In ihren Arbeiten zeigt sich dieses Geflecht aus Seiendem und Geistigem, aus Erscheinung und Wahrnehmung, in feinen Konstruktionslinien, die den Entstehungsprozess sichtbar lassen. Alles ist miteinander in Beziehung, nichts steht für sich.
Auch in Veronika Rodenbergs Zeichnungen der Werkserie »aus Alles ist Zahl« ist dieser innere Zusammenhalt spürbar. Beinahe fliegende Linien, im ersten Augenblick nicht ortbar, nicht einordbar. Ihr Bezug, ihre Beziehung untereinander liegt in einer Schichtung aus den Ziffern 0 bis 9 begründet. In ein Quadrat eingeschrieben, übereinandergeschrieben, bildet diese Überlagerung die zugrundeliegende Struktur. Einzeln entnommen, einzeln im Raum oder sich kreuzend, referenzieren sie ihre Gesamtheit.
Werden und vergehen
Die Auseinandersetzung mit Ordnungsprinzipien führt Veronika Rodenberg zu einer unbegrenzten Anzahl an Gestaltungsmöglichkeiten. »Auflösung und Neuordnung« ist daher nicht nur der Titel einer Werkreihe, sondern eines der zentralen Motive ihrer Arbeit. Werden und Vergehen. Rationale Operationen als Ausdruck des stetigen Wandels. »Alles ist längst vorhanden, längst gesagt. Die Frage ist, wie wir es neu aufgreifen, neu in Beziehung setzen.«
Durch die systematische Zerlegung eines Quadrates innerhalb des ihm innewohnenden Koordinatensystems aus Quadraten und seinen Diagonalen entstehen durch die Neuordnung der Elemente neue Wirklichkeiten. Neue Raumkonstellationen. Das Nicht-Greifbare dabei ausdrückend, beschreibend: Mal sind die Konturen der imaginären Flächen ausschließlich als Linien dargestellt, mal als Reihen aufeinanderfolgender Zahlwörter. Mal in einer Farbe, mal in unterschiedlichen Farben, mal heller Grund, mal tiefblauer Grund. Linie, Fläche und Raum sind Operationsmöglichkeiten, die Neuordnungen entstehen lassen. Gedanken visualisierend und dabei selbst zur Darstellung werdend. Vorgehensweise und Prozess der Ordnung ablesbar machend. Geometrische Vokabeln.

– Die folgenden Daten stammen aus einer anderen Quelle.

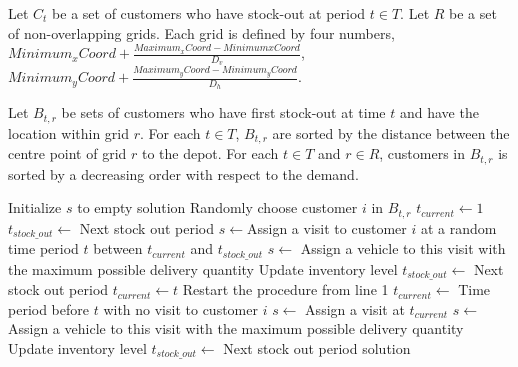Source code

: \documentclass{article}
\begin{document}
Let $C_t$ be a set of customers who have stock-out at period $t\in T$. Let $R$ be a set of non-overlapping grids. Each grid is defined by four numbers, $Minimum_xCoord + \frac{Maximum_xCoord-MinimumxCoord}{D_v}$, $Minimum_yCoord +\frac{Maximum_yCoord-Minimum_yCoord}{D_h}$.


Let $B_{t,r}$ be sets of customers who have first stock-out at time $t$ and have the location within grid $r$. For each $t\in T$, $B_{t,r}$ are sorted by the distance between the centre point of grid $r$ to the depot. For each $t\in T$ and $r\in R$, customers in $B_{t,r}$ is sorted by a decreasing order with respect to the demand.



\begin{algorithm}[H]
\caption{\textbf{Construct initial schedule}}
\begin{algorithmic}[1]
\STATE Initialize $s$ to empty solution
\REPEAT
\STATE Randomly choose customer $i$ in $B_{t,r}$
\STATE $t_{current}\gets 1$ 
\STATE $t_{stock\_out} \gets$ Next stock out period
\REPEAT
\STATE $s\gets $Assign a visit to customer $i$ at a random time period $t$ between $t_{current}$ and $t_{stock\_out}$
\STATE $s\gets $ Assign a vehicle to this visit with the maximum possible delivery quantity
\STATE Update inventory level  
\STATE $t_{stock\_out}\gets$ Next stock out period
\STATE $t_{current}\gets t$
        \STATE Restart the procedure from line 1
    \ELSE
        \STATE $t_{current}\gets$ Time period before $t$ with no visit to customer $i$ 
        \STATE $s\gets$ Assign a visit at $t_{current}$
        \STATE $s\gets $ Assign a vehicle to this visit with the maximum possible delivery quantity
        \STATE Update inventory level  
        \STATE $t_{stock\_out}\gets$ Next stock out period
    \ENDIF
\ENDIF
{}
\RETURN solution 
\end{algorithmic}
\end{algorithm}
\end{document}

Immer wieder neu ordnet sie auch die Strukturen in den Quadraten der »Weißen Objekte« und »Verdichteten Transparenzen«. Mit Schrägen, die Dynamik der Diagonalen aufgreifend. Der Fibonacci-Reihe folgend, der Progression nach unendlich, die die inneren Bezüge spürbar werden lassen. Der Raum entwickelt sich über eine nicht bestimmbare, nur fühlbare monochrome Farbigkeit in die Tiefe: räumliche Bildebenen aus Glas und Karton. Dabei gibt es kein oben, kein unten, kein richtig oder falsch. Nur die Freiheit der eigenen Entscheidung.

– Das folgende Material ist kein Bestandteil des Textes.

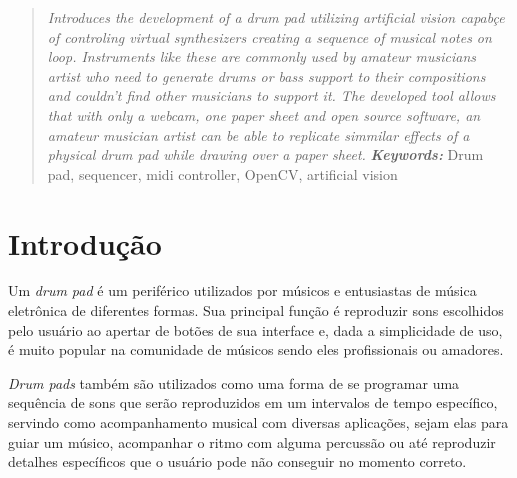\documentclass[12pt]{report}
\providecommand{\keywords}[1]{\textbf{\textit{Keywords: }} #1}
\begin{document}
\begin{abstract}
  {\it Introduces the development of a drum pad utilizing artificial vision capabçe of controling virtual synthesizers creating a sequence of musical notes on loop. Instruments like these are commonly used by amateur musicians artist who need to generate drums or bass support to their compositions and couldn't find other musicians to support it. The developed tool allows that with only a webcam, one paper sheet and open source software, an amateur musician artist can be able to replicate simmilar effects of a physical drum pad while drawing over a paper sheet.}
  \keywords{Drum pad, sequencer, midi controller, OpenCV, artificial vision}

\end{abstract}

\newpage



\listoffigures

\newpage


\tableofcontents




\newpage



\chapter{Introdução}
\label{cha:introducao}

Um {\it drum pad} é um periférico utilizados por músicos e entusiastas
de música eletrônica de diferentes formas. Sua principal função é
reproduzir sons escolhidos pelo usuário ao apertar de botões de sua
interface e, dada a simplicidade de uso, é muito popular na comunidade
de músicos sendo eles profissionais ou amadores.

{\it Drum pads} também são utilizados como uma forma de se programar
uma sequência de sons que serão reproduzidos em um intervalos de tempo
específico, servindo como acompanhamento musical com diversas
aplicações, sejam elas para guiar um músico, acompanhar o ritmo com
alguma percussão ou até reproduzir detalhes específicos que o usuário
pode não conseguir no momento correto.
\end{document}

Verdichtung des eigenen Seins
Auf der Suche nach Gedankentiefe kommt Veronika Rodenberg dabei immer mehr zum Kern ihrer Arbeitsweise, ihrer Denkweise. In der Philosophie findet sie sowohl Bestätigung des künstlerisch Erarbeiteten als auch den Ausgangspunkt für neue Überlegungen und Fragestellungen. Die Botschaft ihrer Werke kann nur geistig erfasst werden, weshalb sie um so mehr im Dialog mit den Betrachterinnen und Betrachtern sein möchte, das Kunstwerk dabei als Mittler. Gedankenräume anbietend, in denen sich die eigene Erfahrungswelt seines Gegenübers entfalten kann, in der Auseinandersetzung mit dem Unbeschreiblichen.
In ihren »Blauen Objekten« offenbart sich dabei den Betrachtenden das Unendliche im Endlichen: Unterteilt in matte und hochglänzende Bildflächen, führt die tiefblaue Farbe auf eine geistige Ebene, in einen nicht erfassbaren Raum. Sein Gegenüber im realen Raum reflektierend, gleichermaßen den Blick auf der matten Fläche zur Ruhe kommen lassend.
Im Laufe der Jahre hat sich die Gestalt der Werke verändert. Vom Quadrat zum Rechteck und schließlich zu aus den Ebenen heraustretenden Flächen, davor, dahinter. Reale Räumlichkeit, die eine Durchlässigkeit entstehen lässt, die uns Betrachtenden erlaubt, in Ihre Gedankenräume einzutreten. Um uns auf sie einzulassen.